Message started by JoseG on Feb 29th, 2016 at 5:58pm

Title: Using HMMER3
Post by JoseG on Feb 29th, 2016 at 5:58pm

I recently found UGENE looking for alternatives to command prompt-like programs avaliable. So, the first thing is to thank you making avaliable this little gem ;)

Ok, now the subject. Im trying to use the hmmer tools to find hmmer signatures in a sequences aa file (fasta) with both, hmmer3 search and phmmer.

The problem(s) I have found is: it load all the sequences (+35000) in the objects tab (upper left window), but only the first 14 in the viewer (upper right window). So, it only perform the search on those, right?
Anyway, I have to add manually any further seq to perform the analysis, which is quite inconvenient. Am I doing it in the right way? Searching hmmer for single seqs works like a charm, but I have no luck with the "batch" searches.
Moreover, if I could finish a search in all the seqs, how to filter them for positive matches?

I also tried the workflow designer. It works for single seq files but return errors for the full sequences file.

So, is there any way(s) to do this kind of batch hmmer search using a long sequence list and how to filter results?

Thank you in advance

Title: Re: Using HMMER3
Post by Olga Golosova on Feb 29th, 2016 at 7:44pm
Hello, JoseG!

You were right, to analyze a batch of sequences, you need to use the Workflow Designer. What was the error that you encountered, when you tried to use it? Could you please describe it in detail (which workflow you used, what was thee error, etc.)
Ideally, it would be great, if you could send us the error screenshot and the input data that you used.

As for the second question about filtering of results, we also need more details on that. What is the main criteria for filtration?
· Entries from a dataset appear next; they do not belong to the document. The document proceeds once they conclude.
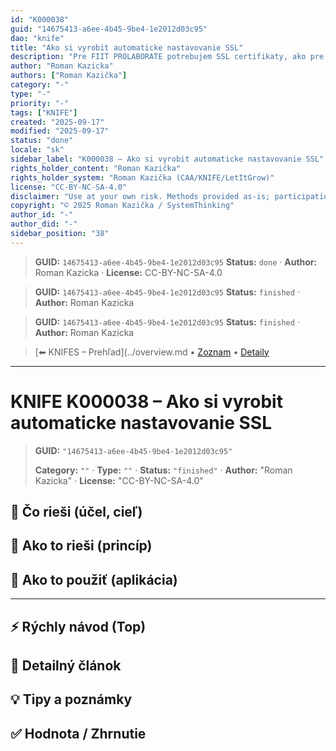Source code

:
```yaml
---
id: "K000038"
guid: "14675413-a6ee-4b45-9be4-1e2012d03c95"
dao: "knife"
title: "Ako si vyrobit automaticke nastavovanie SSL"
description: "Pre FIIT PROLABORATE potrebujem SSL certifikaty, ako pre zakaznikov ako Dusan"
author: "Roman Kazicka"
authors: ["Roman Kazička"]
category: "-"
type: "-"
priority: "-"
tags: ["KNIFE"]
created: "2025-09-17"
modified: "2025-09-17"
status: "done"
locale: "sk"
sidebar_label: "K000038 – Ako si vyrobit automaticke nastavovanie SSL"
rights_holder_content: "Roman Kazička"
rights_holder_system: "Roman Kazička (CAA/KNIFE/LetItGrow)"
license: "CC-BY-NC-SA-4.0"
disclaimer: "Use at your own risk. Methods provided as-is; participation is voluntary and context-aware."
copyright: "© 2025 Roman Kazička / SystemThinking"
author_id: "-"
author_did: "-"
sidebar_position: "38"
---
```

<!-- body:start -->

<!-- fm-visible: start -->
> **GUID:** `14675413-a6ee-4b45-9be4-1e2012d03c95`
> **Status:** `done` · **Author:** Roman Kazicka · **License:** CC-BY-NC-SA-4.0
<!-- fm-visible: end -->
<!-- body:start -->

<!-- fm-visible: start -->
> **GUID:** `14675413-a6ee-4b45-9be4-1e2012d03c95`
> **Status:** `finished` · **Author:** Roman Kazicka
<!-- fm-visible: end -->
<!-- body:start -->

<!-- fm-visible: start -->
> **GUID:** `14675413-a6ee-4b45-9be4-1e2012d03c95`
> **Status:** `finished` · **Author:** Roman Kazicka
<!-- fm-visible: end -->
<!-- body:start -->

<!-- nav:knifes -->
> [⬅ KNIFES – Prehľad](../overview.md • [Zoznam](../KNIFE_Overview_List.md) • [Detaily](../KNIFE_Overview_Details.md)
---
# KNIFE K000038 – Ako si vyrobit automaticke nastavovanie SSL
<!-- fm-visible: start -->

> **GUID:** `"14675413-a6ee-4b45-9be4-1e2012d03c95"`
>   
> **Category:** `""` · **Type:** `""` · **Status:** `"finished"` · **Author:** "Roman Kazicka" · **License:** "CC-BY-NC-SA-4.0"
<!-- fm-visible: end -->


## 🎯 Čo rieši (účel, cieľ)

## 🧩 Ako to rieši (princíp)

## 🧪 Ako to použiť (aplikácia)

---

## ⚡ Rýchly návod (Top)

## 📜 Detailný článok

## 💡 Tipy a poznámky

## ✅ Hodnota / Zhrnutie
Could you please provide an example?

Title: Re: Using HMMER3
Post by JoseG on Mar 1st, 2016 at 2:01am

I attached 3 screenshots: first is the workflow (and errors) I build using the web documentation about "search sequences with profile hmm"; screenshots 1 and 2 are when I load the fasta file with more than 35000 seq (it only loads 14 in the viewer) and after I added manually one of them (positive) to perform the hmmer search with a pfam profile.
I cannot attach the fasta (very big) and hmmer profile files here but can provide download links if needed.
My question about filtering results is, supposing it can search for the whole list (screenshot1), how to get only the signal-positives? (if possible).

Any advice about how to do correctly the task?

Thank you

Title: Re: Using HMMER3
Post by Olga Golosova on Mar 1st, 2016 at 1:11pm
On the screenshot with the workflow you may see, that the connection arrows are red. This means that there are some errors:

  • It seems that the ports are connected incorrectly: the HMM3 port is connected with the Read Sequence element, the sequence port is connected with the Read HMM3 Profile element.
  • Also, you need to write the result into a GenBank or other format, that can store annotations (the HMM signals in this case). The FASTA format does not allow that.
  • And finally, you possibly modified the slots of the Write FASTA (i.e. Write Sequence) element, that may have caused an additional error.

So, to fix the errors, you may use the attached corrected workflow.

how to get only the signal-positives?

What does it mean technically? Do you want to group all the results into two categories:
1) Sequences with found signals;
2) Sequences without signals?;file=hmm3.uwl (2 KB | 363 )

Title: Re: Using HMMER3
Post by JoseG on Mar 2nd, 2016 at 12:00am

Thank you very much, your workflow file did the trick. I was misunderstanding how the program works. Also, I need more practice with it.

Thank you for the help and great support!